"""
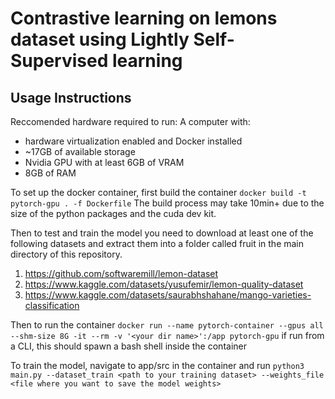 # Contrastive learning on lemons dataset using Lightly Self-Supervised learning
## Usage Instructions
Reccomended hardware required to run:
A computer with:
- hardware virtualization enabled and Docker installed
- ~17GB of available storage
- Nvidia GPU with at least 6GB of VRAM
- 8GB of RAM


To set up the docker container, first build the container
`docker build -t pytorch-gpu . -f Dockerfile`
The build process may take 10min+ due to the size of the python packages and the cuda dev kit.


Then to test and train the model you need to download at least one of the following datasets and extract them into a folder called fruit in the main directory of this repository.
  1.  https://github.com/softwaremill/lemon-dataset
  2.  https://www.kaggle.com/datasets/yusufemir/lemon-quality-dataset
  3.  https://www.kaggle.com/datasets/saurabhshahane/mango-varieties-classification

Then to run the container
`docker run --name pytorch-container --gpus all --shm-size 8G -it --rm -v '<your dir name>':/app pytorch-gpu`
if run from a CLI, this should spawn a bash shell inside the container

To train the model, navigate to app/src in the container and run
`python3 main.py --dataset_train <path to your training dataset> --weights_file <file where you want to save the model weights>`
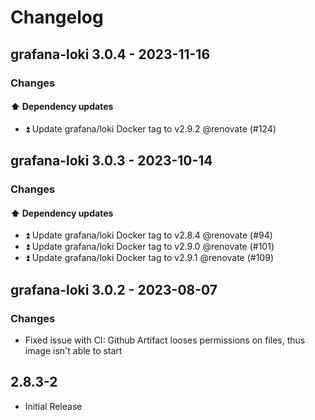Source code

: # Changelog

## grafana-loki 3.0.4 - 2023-11-16

### Changes

#### ⬆️ Dependency updates

- ⏫ Update grafana/loki Docker tag to v2.9.2 @renovate (#124)

## grafana-loki 3.0.3 - 2023-10-14

### Changes

#### ⬆️ Dependency updates

- ⏫ Update grafana/loki Docker tag to v2.8.4 @renovate (#94)
- ⏫ Update grafana/loki Docker tag to v2.9.0 @renovate (#101)
- ⏫ Update grafana/loki Docker tag to v2.9.1 @renovate (#109)

## grafana-loki 3.0.2 - 2023-08-07

### Changes

- Fixed issue with CI: Github Artifact looses permissions on files, thus image isn't able to start

## 2.8.3-2

- Initial Release
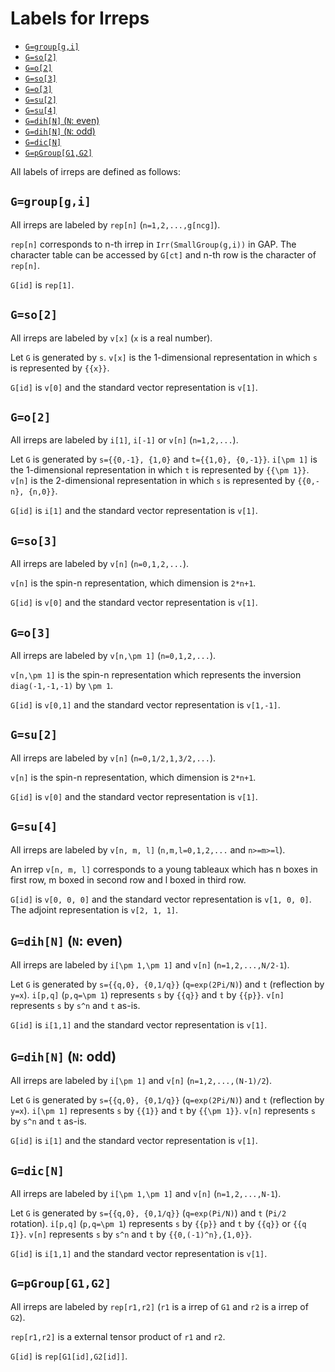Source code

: # Labels for Irreps

- [`G=group[g,i]`](#ggroupgi)
- [`G=so[2]`](#gso2)
- [`G=o[2]`](#go2)
- [`G=so[3]`](#gso3)
- [`G=o[3]`](#go3)
- [`G=su[2]`](#gsu2)
- [`G=su[4]`](#gsu4)
- [`G=dih[N]` (`N`: even)](#gdihn-n-even)
- [`G=dih[N]` (`N`: odd)](#gdihn-n-odd)
- [`G=dic[N]`](#gdicn)
- [`G=pGroup[G1,G2]`](#gpgroupg1g2)

All labels of irreps are defined as follows:

## `G=group[g,i]`

All irreps are labeled by `rep[n]` (`n=1,2,...,g[ncg]`).

`rep[n]` corresponds to n-th irrep in `Irr(SmallGroup(g,i))` in GAP.
The character table can be accessed by `G[ct]` and n-th row is the character of `rep[n]`.

`G[id]` is `rep[1]`.

## `G=so[2]`

All irreps are labeled by `v[x]` (`x` is a real number).

Let `G` is generated by `s`.
`v[x]` is the 1-dimensional representation in which `s` is represented by `{{x}}`.

`G[id]` is `v[0]` and the standard vector representation is `v[1]`.

## `G=o[2]`

All irreps are labeled by `i[1]`, `i[-1]` or `v[n]` (`n=1,2,...`).

Let `G` is generated by `s={{0,-1}, {1,0}` and `t={{1,0}, {0,-1}}`.
`i[\pm 1]` is the 1-dimensional representation in which `t` is represented by `{{\pm 1}}`.
`v[n]` is the 2-dimensional representation in which `s` is represented by `{{0,-n}, {n,0}}`.

`G[id]` is `i[1]` and the standard vector representation is `v[1]`.

## `G=so[3]`

All irreps are labeled by `v[n]` (`n=0,1,2,...`).

`v[n]` is the spin-n representation, which dimension is `2*n+1`.

`G[id]` is `v[0]` and the standard vector representation is `v[1]`.

## `G=o[3]`

All irreps are labeled by `v[n,\pm 1]` (`n=0,1,2,...`).

`v[n,\pm 1]` is the spin-n representation which represents the inversion `diag(-1,-1,-1)` by `\pm 1`.

`G[id]` is `v[0,1]` and the standard vector representation is `v[1,-1]`.

## `G=su[2]`

All irreps are labeled by `v[n]` (`n=0,1/2,1,3/2,...`).

`v[n]` is the spin-n representation, which dimension is `2*n+1`.

`G[id]` is `v[0]` and the standard vector representation is `v[1]`.

## `G=su[4]`

All irreps are labeled by `v[n, m, l]` (`n,m,l=0,1,2,...` and `n>=m>=l`).

An irrep `v[n, m, l]` corresponds to a young tableaux
which has n boxes in first row, m boxed in second row and l boxed in third row.

`G[id]` is `v[0, 0, 0]` and the standard vector representation is `v[1, 0, 0]`.
The adjoint representation is `v[2, 1, 1]`.

## `G=dih[N]` (`N`: even)

All irreps are labeled by `i[\pm 1,\pm 1]` and `v[n]` (`n=1,2,...,N/2-1`).

Let `G` is generated by `s={{q,0}, {0,1/q}}` (`q=exp(2Pi/N)`) and `t` (reflection by `y=x`).
`i[p,q]` (`p,q=\pm 1`) represents `s` by `{{q}}` and `t` by `{{p}}`.
`v[n]` represents `s` by `s^n` and `t` as-is.

`G[id]` is `i[1,1]` and the standard vector representation is `v[1]`.

## `G=dih[N]` (`N`: odd)

All irreps are labeled by `i[\pm 1]` and `v[n]` (`n=1,2,...,(N-1)/2`).

Let `G` is generated by `s={{q,0}, {0,1/q}}` (`q=exp(2Pi/N)`) and `t` (reflection by `y=x`).
`i[\pm 1]` represents `s` by `{{1}}` and `t` by `{{\pm 1}}`.
`v[n]` represents `s` by `s^n` and `t` as-is.

`G[id]` is `i[1]` and the standard vector representation is `v[1]`.

## `G=dic[N]`

All irreps are labeled by `i[\pm 1,\pm 1]` and `v[n]` (`n=1,2,...,N-1`).

Let `G` is generated by `s={{q,0}, {0,1/q}}` (`q=exp(Pi/N)`) and `t` (`Pi/2` rotation).
`i[p,q]` (`p,q=\pm 1`) represents `s` by `{{p}}` and `t` by `{{q}}` or `{{q I}}`.
`v[n]` represents `s` by `s^n` and `t` by `{{0,(-1)^n},{1,0}}`.

`G[id]` is `i[1,1]` and the standard vector representation is `v[1]`.

## `G=pGroup[G1,G2]`

All irreps are labeled by `rep[r1,r2]`
(`r1` is a irrep of `G1` and `r2` is a irrep of `G2`).

`rep[r1,r2]` is a external tensor product of `r1` and `r2`.

`G[id]` is `rep[G1[id],G2[id]]`.
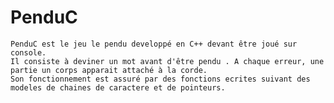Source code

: # PenduC

    PenduC est le jeu le pendu developpé en C++ devant être joué sur console.
    Il consiste à deviner un mot avant d'être pendu . A chaque erreur, une partie un corps apparait attaché à la corde. 
    Son fonctionnement est assuré par des fonctions ecrites suivant des modeles de chaines de caractere et de pointeurs.
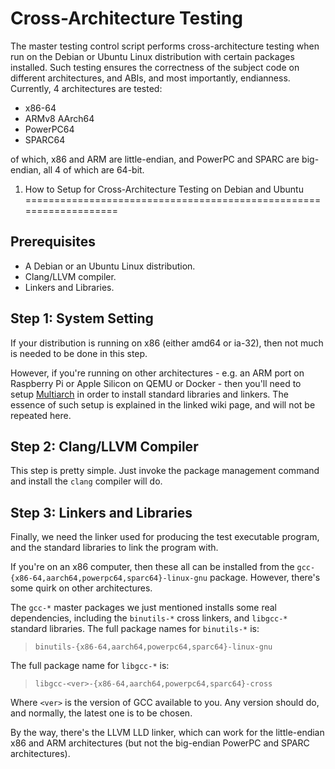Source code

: Cross-Architecture Testing
==========================

The master testing control script performs cross-architecture testing
when run on the Debian or Ubuntu Linux distribution with certain packages
installed. Such testing ensures the correctness of the subject code on
different architectures, and ABIs, and most importantly, endianness. 
Currently, 4 architectures are tested: 

- x86-64
- ARMv8 AArch64
- PowerPC64
- SPARC64

of which, x86 and ARM are little-endian, and PowerPC and SPARC are big-endian,
all 4 of which are 64-bit.

1. How to Setup for Cross-Architecture Testing on Debian and Ubuntu
===================================================================

Prerequisites
-------------

- A Debian or an Ubuntu Linux distribution. 
- Clang/LLVM compiler.
- Linkers and Libraries.

Step 1: System Setting
----------------------

If your distribution is running on x86 (either amd64 or ia-32), 
then not much is needed to be done in this step.

However, if you're running on other architectures - e.g. an ARM port on
Raspberry Pi or Apple Silicon on QEMU or Docker - then you'll need to
setup [Multiarch](https://wiki.debian.org/Multiarch/HOWTO) in order to
install standard libraries and linkers. The essence of such setup is 
explained in the linked wiki page, and will not be repeated here.

Step 2: Clang/LLVM Compiler
---------------------------

This step is pretty simple. Just invoke the package management command and
install the `clang` compiler will do.

Step 3: Linkers and Libraries
-----------------------------

Finally, we need the linker used for producing the test executable program,
and the standard libraries to link the program with.

If you're on an x86 computer, then these all can be installed from the
`gcc-{x86-64,aarch64,powerpc64,sparc64}-linux-gnu` package. However, there's
some quirk on other architectures.

The `gcc-*` master packages we just mentioned installs some real dependencies,
including the `binutils-*` cross linkers, and `libgcc-*` standard libraries.
The full package names for `binutils-*` is:

> `binutils-{x86-64,aarch64,powerpc64,sparc64}-linux-gnu`

The full package name for `libgcc-*` is:

> `libgcc-<ver>-{x86-64,aarch64,powerpc64,sparc64}-cross`

Where `<ver>` is the version of GCC available to you. Any version should do,
and normally, the latest one is to be chosen.

By the way, there's the LLVM LLD linker, which can work for the little-endian
x86 and ARM architectures (but not the big-endian PowerPC and SPARC 
architectures).
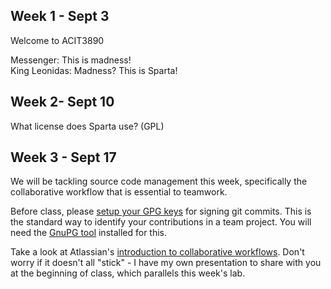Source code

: ## Week 1 - Sept 3

Welcome to ACIT3890

Messenger: This is madness!  
King Leonidas: Madness? This is Sparta!

## Week 2- Sept 10

What license does Sparta use? (GPL)

## Week 3 - Sept 17

We will be tackling source code management this week, specifically the
collaborative workflow that is essential to teamwork. 

Before class, please [setup your GPG keys](https://help.github.com/en/articles/managing-commit-signature-verification) 
for signing git commits. This is the standard way to identify your contributions in a
team project. You will need the [GnuPG tool](https://www.gnupg.org/download/index.html) installed for this.

Take a look at Atlassian's [introduction to collaborative workflows](https://www.atlassian.com/git/tutorials/comparing-workflows).
Don't worry if it doesn't all "stick" - I have my own presentation to share
with you at the beginning of class, which parallels this week's lab.

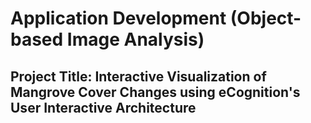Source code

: # Application Development (Object-based Image Analysis)
<h2> Project Title: Interactive Visualization of Mangrove Cover Changes using eCognition's User Interactive Architecture</h2>
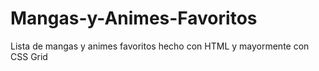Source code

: # Mangas-y-Animes-Favoritos
Lista de mangas y animes favoritos hecho con HTML y mayormente con CSS Grid
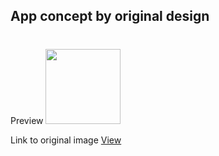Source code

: ## App concept by original design

#

Preview <img src="https://cdn.dribbble.com/userupload/4014298/file/original-e4a84d1f6b77ede776c0a99a2fc658d7.jpg?compress=1&resize=1024x768" width="120" />

Link to original image [View](https://dribbble.com/shots/19908245-Food-App-Design)
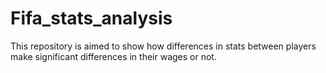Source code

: # Fifa_stats_analysis

This repository is aimed to show how differences in stats between players make significant differences in their wages or not.
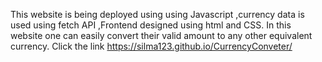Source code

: This website is being deployed using using Javascript ,currency data is used using fetch API ,Frontend designed using html and CSS. In this website one can easily convert their valid amount to any other equivalent currency.
Click the link https://silma123.github.io/CurrencyConveter/

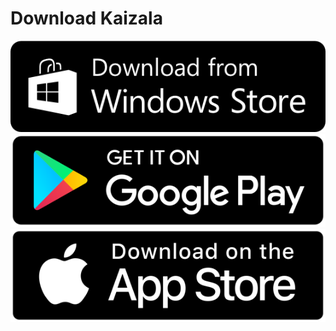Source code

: # Download Kaizala 
[![Windows Store](images/windowsstore.png)](https://aka.ms/installkaizala)
[![Play Store](images/playstore.png)](https://aka.ms/kaizala-android)
[![App Store](images/appstore.png)](https://itunes.apple.com/in/app/kaizala-get-work-done-on-chat/id1112208399)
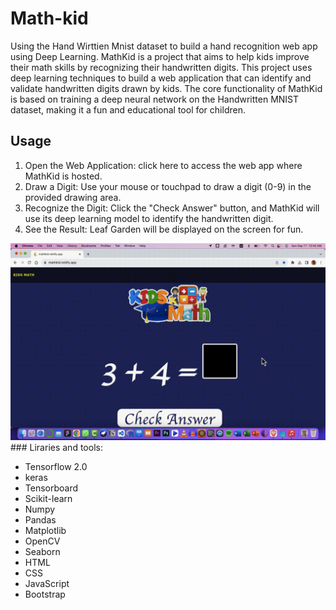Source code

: # Math-kid
Using the Hand Wirttien Mnist dataset to build a hand recognition web app using Deep Learning.
MathKid is a project that aims to help kids improve their math skills by recognizing their handwritten digits. This project uses deep learning techniques to build a web application that can identify and validate handwritten digits drawn by kids. The core functionality of MathKid is based on training a deep neural network on the Handwritten MNIST dataset, making it a fun and educational tool for children.

## Usage
<ol>
  <li>Open the Web Application: click here to access the web app where MathKid is hosted.</li>
  <li>Draw a Digit: Use your mouse or touchpad to draw a digit (0-9) in the provided drawing area.</li>
  <li>Recognize the Digit: Click the "Check Answer" button, and MathKid will use its deep learning model to identify the handwritten digit.</li>
  <li>See the Result: Leaf Garden will be displayed on the screen for fun.</li>
</ol>

<img src="Hassan Shoayb Mathkid.gif" alt="A cool animated GIF">
### Liraries and tools: 
<ul>
  <li> Tensorflow 2.0 </li>
  <li> keras </li>
  <li> Tensorboard </li>
  <li> Scikit-learn
  <li> Numpy </li>
  <li> Pandas </li>
  <li>Matplotlib</li>
  <li> OpenCV </li>
  <li>Seaborn</li>
  <li> HTML </li>
  <li> CSS  </li>
  <li> JavaScript </li>
  <li>Bootstrap</li>
 </ul>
"""
» **Task objective**
Copy out all lines from the material above that contain the string "libgcc".

» **Answer space**
including the `binutils-*` cross linkers, and `libgcc-*` standard libraries.
The full package name for `libgcc-*` is:
> `libgcc-<ver>-{x86-64,aarch64,powerpc64,sparc64}-cross`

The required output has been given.